* PROBLEM TO WORK ON:
Look for the line that contains "We are CoderVets"; output that line and every line after it exactly, through the final line of the material below, and nothing else.

=-=-=

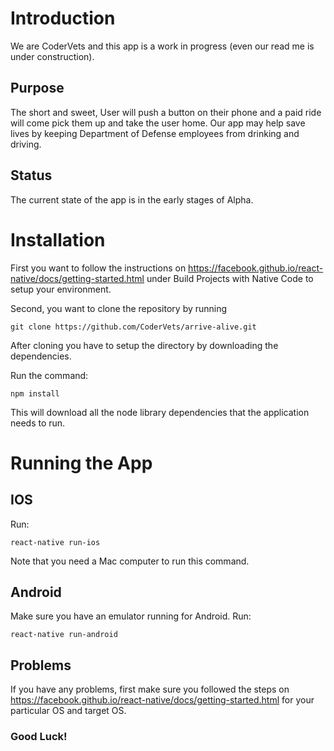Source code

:# Introduction
We are CoderVets and this app is a work in progress (even our read me is under construction).

## Purpose
The short and sweet, User will push a button on their phone and a paid ride will come pick them up and take the user home.
Our app may help save lives by keeping Department of Defense employees from drinking and driving.

## Status
The current state of the app is in the early stages of Alpha.

# Installation
First you want to follow the instructions on
https://facebook.github.io/react-native/docs/getting-started.html
under Build Projects with Native Code to setup your environment.

Second, you want to clone the repository by running

```
git clone https://github.com/CoderVets/arrive-alive.git
```

After cloning you have to setup the directory by downloading the dependencies.

Run the command:

```
npm install
```

This will download all the node library dependencies that the application needs to run.

# Running the App

## IOS
Run:

```
react-native run-ios
```

Note that you need a Mac computer to run this command.

## Android
Make sure you have an emulator running for Android.
Run:

```
react-native run-android
```

## Problems
If you have any problems, first make sure you followed the steps on
https://facebook.github.io/react-native/docs/getting-started.html
for your particular OS and target OS.

### Good Luck!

=-=-=

* SOLVED EXERCISE:
We are CoderVets and this app is a work in progress (even our read me is under construction).

## Purpose
The short and sweet, User will push a button on their phone and a paid ride will come pick them up and take the user home.
Our app may help save lives by keeping Department of Defense employees from drinking and driving.

## Status
The current state of the app is in the early stages of Alpha.

# Installation
First you want to follow the instructions on
https://facebook.github.io/react-native/docs/getting-started.html
under Build Projects with Native Code to setup your environment.

Second, you want to clone the repository by running

```
git clone https://github.com/CoderVets/arrive-alive.git
```

After cloning you have to setup the directory by downloading the dependencies.

Run the command:

```
npm install
```

This will download all the node library dependencies that the application needs to run.

# Running the App

## IOS
Run:

```
react-native run-ios
```

Note that you need a Mac computer to run this command.

## Android
Make sure you have an emulator running for Android.
Run:

```
react-native run-android
```

## Problems
If you have any problems, first make sure you followed the steps on
https://facebook.github.io/react-native/docs/getting-started.html
for your particular OS and target OS.

### Good Luck!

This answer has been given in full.